The investment landscape for clean energy and transportation in the United States has hit a new high, reaching an impressive $71 billion in the first quarter of 2024. This milestone, detailed in the latest Clean Investment Monitor report, showcases the remarkable growth and sustained interest in sustainable technology investments. Here’s a closer look at the key highlights from the report.
Key Highlights
- Total Investment: $71 billion in Q1 2024, a 40% increase from Q1 2023.
- Share of Private Investment: Clean investments accounted for 5.1% of total US private investment.
- Manufacturing Growth: 28% quarter-on-quarter increase, driven mainly by the electric vehicle (EV) supply chain.
- Decarbonization Technologies: 51% year-on-year growth in technology deployment to decarbonize energy and industrial production.
- Emerging Climate Technologies (ECT): Investment surged by 37% quarter-on-quarter and increased five-fold year-on-year.
Investment Segments
Manufacturing
Manufacturing continues to be the driving force behind clean investment. In Q1 2024, investment in manufacturing clean energy and transportation technologies reached $17 billion, marking a 28% increase from the previous quarter and a significant 115% rise from Q1 2023. Key areas include:
- Electric Vehicle Supply Chain: Dominated investments with $14 billion, encompassing critical minerals, batteries, vehicle assembly, and charging equipment.
- Solar Manufacturing: Saw a 248% year-on-year increase, totaling $2 billion.
- Battery Manufacturing: Increased by 36% quarter-on-quarter, reaching $11 billion.
- Wind Manufacturing: Recovered to a record $334 million after a dip in Q4 2023.
Energy & Industry
The energy and industry segment saw $24 billion in new investments, slightly down by 3% from the previous quarter but up 51% compared to Q1 2023. Noteworthy trends include:
- Utility-Scale Solar and Storage: Accounted for the majority with $15 billion.
- Grid-Scale Storage: Grew by 7% quarter-on-quarter and 48% year-on-year, reaching a record $5.8 billion.
- Wind Investment: Decreased by 32% quarter-on-quarter, totaling $1.9 billion, a 5% decline from Q1 2023.
- Emerging Climate Technologies: Investments in clean hydrogen, carbon management, and sustainable aviation fuels surged, totaling $6.3 billion—a 37% increase quarter-on-quarter and a five-fold increase year-on-year.
Retail
Retail investments, including zero-emission vehicles (ZEVs), distributed renewable electricity, storage, and heat pumps, totaled $31 billion. This represents a 3% decline from Q4 2023 but a 12% increase from Q1 2023. Detailed trends include:
- Zero-Emission Vehicles (ZEVs): Registrations fell by 9% quarter-on-quarter but rose 14% year-on-year.
- Distributed Electricity and Storage: Declined by 3% quarter-on-quarter but up 5% from Q1 2023.

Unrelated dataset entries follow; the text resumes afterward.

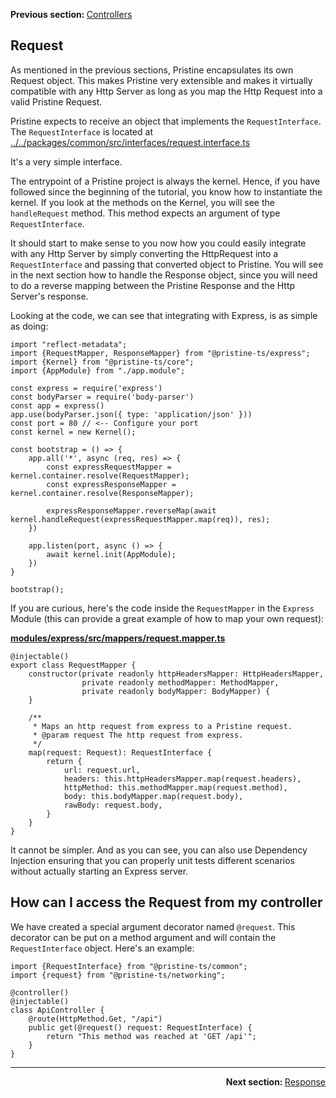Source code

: <p>
   <strong>Previous section: </strong> <a href="01.controllers.md">Controllers</a>
</p>


Request
-------

As mentioned in the previous sections, Pristine encapsulates its own Request object. This makes Pristine very extensible and makes it virtually compatible
with any Http Server as long as you map the Http Request into a valid Pristine Request.

Pristine expects to receive an object that implements the `RequestInterface`. The `RequestInterface` is located at
[../../packages/common/src/interfaces/request.interface.ts](../../packages/common/src/interfaces/request.interface.ts)

It's a very simple interface.

The entrypoint of a Pristine project is always the kernel. Hence, if you have followed since the beginning of the tutorial, you know how to instantiate the kernel. 
If you look at the methods on the Kernel, you will see the `handleRequest` method. This method expects an argument of type `RequestInterface`.

It should start to make sense to you now how you could easily integrate with any Http Server by simply converting the HttpRequest into a `RequestInterface` and passing that converted object to Pristine.
You will see in the next section how to handle the Response object, since you will need to do a reverse mapping between the Pristine Response and the Http Server's response.

Looking at the code, we can see that integrating with Express, is as simple as doing:

```
import "reflect-metadata";
import {RequestMapper, ResponseMapper} from "@pristine-ts/express";
import {Kernel} from "@pristine-ts/core";
import {AppModule} from "./app.module";

const express = require('express')
const bodyParser = require('body-parser')
const app = express()
app.use(bodyParser.json({ type: 'application/json' }))
const port = 80 // <-- Configure your port
const kernel = new Kernel();

const bootstrap = () => {
    app.all('*', async (req, res) => {
        const expressRequestMapper = kernel.container.resolve(RequestMapper);
        const expressResponseMapper = kernel.container.resolve(ResponseMapper);

        expressResponseMapper.reverseMap(await kernel.handleRequest(expressRequestMapper.map(req)), res);
    })

    app.listen(port, async () => {
        await kernel.init(AppModule);
    })
}

bootstrap();
```

If you are curious, here's the code inside the `RequestMapper` in the `Express` Module (this can provide a great example of how to map your own request):

**[modules/express/src/mappers/request.mapper.ts](modules/express/src/mappers/request.mapper.ts)**

```
@injectable()
export class RequestMapper {
    constructor(private readonly httpHeadersMapper: HttpHeadersMapper,
                private readonly methodMapper: MethodMapper,
                private readonly bodyMapper: BodyMapper) {
    }

    /**
     * Maps an http request from express to a Pristine request.
     * @param request The http request from express.
     */
    map(request: Request): RequestInterface {
        return {
            url: request.url,
            headers: this.httpHeadersMapper.map(request.headers),
            httpMethod: this.methodMapper.map(request.method),
            body: this.bodyMapper.map(request.body),
            rawBody: request.body,
        }
    }
}
```


It cannot be simpler. And as you can see, you can also use Dependency Injection ensuring that you can properly unit tests different scenarios without actually starting an Express server.

## How can I access the Request from my controller
We have created a special argument decorator named `@request`. This decorator can be put on a method argument and will contain the `RequestInterface` object. Here's an example:

```
import {RequestInterface} from "@pristine-ts/common";
import {request} from "@pristine-ts/networking";

@controller()
@injectable()
class ApiController {
    @route(HttpMethod.Get, "/api")  
    public get(@request() request: RequestInterface) {
        return "This method was reached at 'GET /api'";
    }
}
```


---

<p align="right">
    <strong>Next section: </strong> <a href="docs/getting-started/03-controllers/03.response.md">Response</a>
</p>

- Heat Pumps: Investment grew by 36% quarter-on-quarter to $4.7 billion, despite being down 9% year-on-year.
Figures and Trends
Clean Investment by Quarter
Clean energy and transportation investments have shown consistent growth since 2021. The first quarter of 2024 continues this trend with significant investments across various segments.
Actual Clean Investment Share
Clean investment now represents a significant share of total US private investment in structures, equipment, and durable consumer goods, growing from 3.7% in Q1 2023 to 5.1% in Q1 2024.
Manufacturing Investment by Technology
The dominance of the EV supply chain in manufacturing investments highlights the sector’s critical role in the transition to clean energy.
Energy & Industry Investment
Utility-scale solar and storage continue to be significant, while emerging climate technologies gain momentum.
Conclusion
The first quarter of 2024 has set a new benchmark for clean energy and transportation investments in the US. With continued growth across manufacturing, energy, industry, and retail segments, the momentum towards a more sustainable future shows no signs of slowing. These investments are not just numbers but represent significant steps towards decarbonizing our economy and combating climate change.